Oszczędzanie to temat, który budzi emocje. Jedni mówią, że nie mają z czego, inni – że to tylko dla bogatych. A tymczasem codzienność pokazuje, że to często nie zarobki, ale nawyki decydują o tym, czy mamy z czego odłożyć. Oto pięć mitów, które skutecznie przeszkadzają w budowaniu poduszki finansowej – i które warto raz na zawsze obalić.

Mit 1: „Żeby oszczędzać, trzeba dużo zarabiać”


Oczywiście – im wyższy dochód, tym łatwiej odłożyć większą kwotę. Ale oszczędzanie to nie konkurs na wielkość salda. To proces, który zaczyna się od kilku złotych tygodniowo. Regularność i konsekwencja są ważniejsze niż suma. Nawet drobne kwoty potrafią z czasem zamienić się w realne zabezpieczenie.

Mit 2: „Jak mam kredyt, to nie mogę oszczędzać”


Można – i nawet warto. Spłacając kredyt, dobrze jest mieć choć niewielki bufor finansowy. Dzięki temu nie wpadniemy w spiralę zadłużenia, jeśli przydarzy się nieprzewidziany wydatek. Nawet przy napiętym budżecie da się wygospodarować symboliczną sumę na „czarną godzinę”.

Mit 3: „Lepiej wydawać, niż trzymać pieniądze, które tracą na wartości”


Inflacja rzeczywiście sprawia, że wartość pieniądza spada. Ale to nie znaczy, że mamy wydawać wszystko „na już”. O wiele lepszym pomysłem jest przemyślane inwestowanie lub ulokowanie środków w produktach chroniących przed inflacją – np. lokatach.

Mit 4: „Zacznę oszczędzać, jak będę mieć więcej wolnego czasu”

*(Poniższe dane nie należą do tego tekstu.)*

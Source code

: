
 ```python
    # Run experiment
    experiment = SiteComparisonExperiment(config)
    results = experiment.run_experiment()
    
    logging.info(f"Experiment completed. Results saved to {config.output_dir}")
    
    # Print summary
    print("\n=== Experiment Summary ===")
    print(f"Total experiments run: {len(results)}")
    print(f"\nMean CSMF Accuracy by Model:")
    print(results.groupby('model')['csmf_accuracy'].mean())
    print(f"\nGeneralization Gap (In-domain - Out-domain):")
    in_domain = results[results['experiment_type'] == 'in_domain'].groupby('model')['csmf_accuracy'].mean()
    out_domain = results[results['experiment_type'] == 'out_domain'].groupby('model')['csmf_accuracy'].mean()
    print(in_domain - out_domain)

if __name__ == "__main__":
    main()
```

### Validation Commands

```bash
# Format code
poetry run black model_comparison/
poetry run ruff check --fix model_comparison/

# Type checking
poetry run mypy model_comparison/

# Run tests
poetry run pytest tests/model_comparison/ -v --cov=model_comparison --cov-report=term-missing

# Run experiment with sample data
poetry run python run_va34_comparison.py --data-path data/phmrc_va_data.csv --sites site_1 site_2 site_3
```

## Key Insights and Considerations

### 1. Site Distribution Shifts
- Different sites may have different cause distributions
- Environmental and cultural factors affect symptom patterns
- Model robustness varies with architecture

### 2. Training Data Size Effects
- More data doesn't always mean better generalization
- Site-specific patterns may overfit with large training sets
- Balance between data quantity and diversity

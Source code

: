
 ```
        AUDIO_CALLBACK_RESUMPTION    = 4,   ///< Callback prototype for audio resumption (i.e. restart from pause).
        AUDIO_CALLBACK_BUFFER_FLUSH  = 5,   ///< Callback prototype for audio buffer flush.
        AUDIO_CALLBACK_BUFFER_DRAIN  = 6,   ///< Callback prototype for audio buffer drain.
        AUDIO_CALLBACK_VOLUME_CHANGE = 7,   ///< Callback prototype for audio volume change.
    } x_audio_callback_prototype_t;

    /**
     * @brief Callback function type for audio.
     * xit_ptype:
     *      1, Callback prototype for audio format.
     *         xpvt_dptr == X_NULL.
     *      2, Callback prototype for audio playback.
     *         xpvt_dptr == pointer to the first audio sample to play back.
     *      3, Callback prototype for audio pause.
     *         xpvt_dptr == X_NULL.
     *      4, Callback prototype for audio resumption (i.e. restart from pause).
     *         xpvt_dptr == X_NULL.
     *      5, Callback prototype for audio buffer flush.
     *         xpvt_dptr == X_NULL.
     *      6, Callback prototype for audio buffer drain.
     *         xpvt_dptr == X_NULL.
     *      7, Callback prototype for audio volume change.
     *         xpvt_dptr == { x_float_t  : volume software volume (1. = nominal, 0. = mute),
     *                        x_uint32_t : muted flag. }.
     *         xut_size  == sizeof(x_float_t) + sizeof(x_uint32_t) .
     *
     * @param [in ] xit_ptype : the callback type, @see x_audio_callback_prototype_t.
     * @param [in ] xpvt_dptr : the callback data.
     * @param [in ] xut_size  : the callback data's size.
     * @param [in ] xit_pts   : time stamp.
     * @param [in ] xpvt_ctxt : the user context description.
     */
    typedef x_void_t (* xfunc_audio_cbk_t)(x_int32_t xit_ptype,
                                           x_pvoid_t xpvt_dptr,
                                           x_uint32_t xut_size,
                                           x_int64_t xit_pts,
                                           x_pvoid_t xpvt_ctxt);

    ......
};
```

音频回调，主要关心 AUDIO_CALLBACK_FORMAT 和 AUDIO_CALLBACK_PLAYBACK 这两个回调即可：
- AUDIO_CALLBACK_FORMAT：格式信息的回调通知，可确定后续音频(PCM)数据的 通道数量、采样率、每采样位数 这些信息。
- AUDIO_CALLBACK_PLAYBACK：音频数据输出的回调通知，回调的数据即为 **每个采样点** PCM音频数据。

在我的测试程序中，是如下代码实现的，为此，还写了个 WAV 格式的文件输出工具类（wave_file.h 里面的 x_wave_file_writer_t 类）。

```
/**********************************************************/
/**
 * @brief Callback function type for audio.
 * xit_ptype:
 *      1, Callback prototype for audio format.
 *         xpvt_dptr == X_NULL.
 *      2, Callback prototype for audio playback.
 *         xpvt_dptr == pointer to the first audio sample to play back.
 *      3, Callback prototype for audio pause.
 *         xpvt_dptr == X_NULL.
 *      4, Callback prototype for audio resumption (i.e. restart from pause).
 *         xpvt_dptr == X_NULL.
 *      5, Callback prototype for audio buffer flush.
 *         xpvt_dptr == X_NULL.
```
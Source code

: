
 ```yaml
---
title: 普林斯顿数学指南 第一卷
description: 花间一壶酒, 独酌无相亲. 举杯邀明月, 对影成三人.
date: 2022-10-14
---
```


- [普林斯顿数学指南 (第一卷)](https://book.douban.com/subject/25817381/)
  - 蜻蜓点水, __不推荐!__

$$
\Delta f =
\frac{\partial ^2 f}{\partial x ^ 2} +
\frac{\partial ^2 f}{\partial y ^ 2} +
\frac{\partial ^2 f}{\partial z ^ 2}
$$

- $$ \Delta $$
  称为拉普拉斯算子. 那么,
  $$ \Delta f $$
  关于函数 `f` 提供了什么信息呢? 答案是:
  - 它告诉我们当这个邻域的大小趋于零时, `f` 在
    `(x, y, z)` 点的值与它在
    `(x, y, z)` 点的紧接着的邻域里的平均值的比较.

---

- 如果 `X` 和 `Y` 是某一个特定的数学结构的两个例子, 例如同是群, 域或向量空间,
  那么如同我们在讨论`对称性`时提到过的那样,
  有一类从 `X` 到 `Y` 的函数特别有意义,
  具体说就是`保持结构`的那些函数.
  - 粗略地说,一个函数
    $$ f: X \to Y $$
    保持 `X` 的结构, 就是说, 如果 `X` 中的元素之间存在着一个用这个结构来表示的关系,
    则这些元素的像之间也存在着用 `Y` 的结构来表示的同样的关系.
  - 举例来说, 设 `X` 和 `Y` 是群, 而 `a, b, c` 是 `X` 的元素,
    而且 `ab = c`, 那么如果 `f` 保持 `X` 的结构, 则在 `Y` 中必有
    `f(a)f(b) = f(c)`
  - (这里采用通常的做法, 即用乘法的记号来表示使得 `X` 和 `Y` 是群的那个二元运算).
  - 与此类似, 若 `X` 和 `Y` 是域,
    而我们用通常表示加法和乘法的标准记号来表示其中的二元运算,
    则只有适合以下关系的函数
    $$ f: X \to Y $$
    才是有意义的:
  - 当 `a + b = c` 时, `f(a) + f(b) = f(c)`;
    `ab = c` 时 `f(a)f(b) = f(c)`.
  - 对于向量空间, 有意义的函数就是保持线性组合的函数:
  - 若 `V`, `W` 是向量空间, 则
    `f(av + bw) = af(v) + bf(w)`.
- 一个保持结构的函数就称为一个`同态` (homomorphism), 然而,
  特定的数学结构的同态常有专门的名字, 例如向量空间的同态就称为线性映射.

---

Oszczędzanie nie wymaga godzin analiz. Czasem wystarczy jedno ustawienie automatycznego przelewu na konto oszczędnościowe raz w miesiącu. To dosłownie minuta – a może przynieść realne efekty po kilku miesiącach.

Mit 5: „Oszczędzanie oznacza rezygnację ze wszystkiego”


Nie chodzi o to, żeby całkowicie odmawiać sobie przyjemności. Chodzi o równowagę. Małe zmiany dają duży efekt w skali miesiąca czy roku.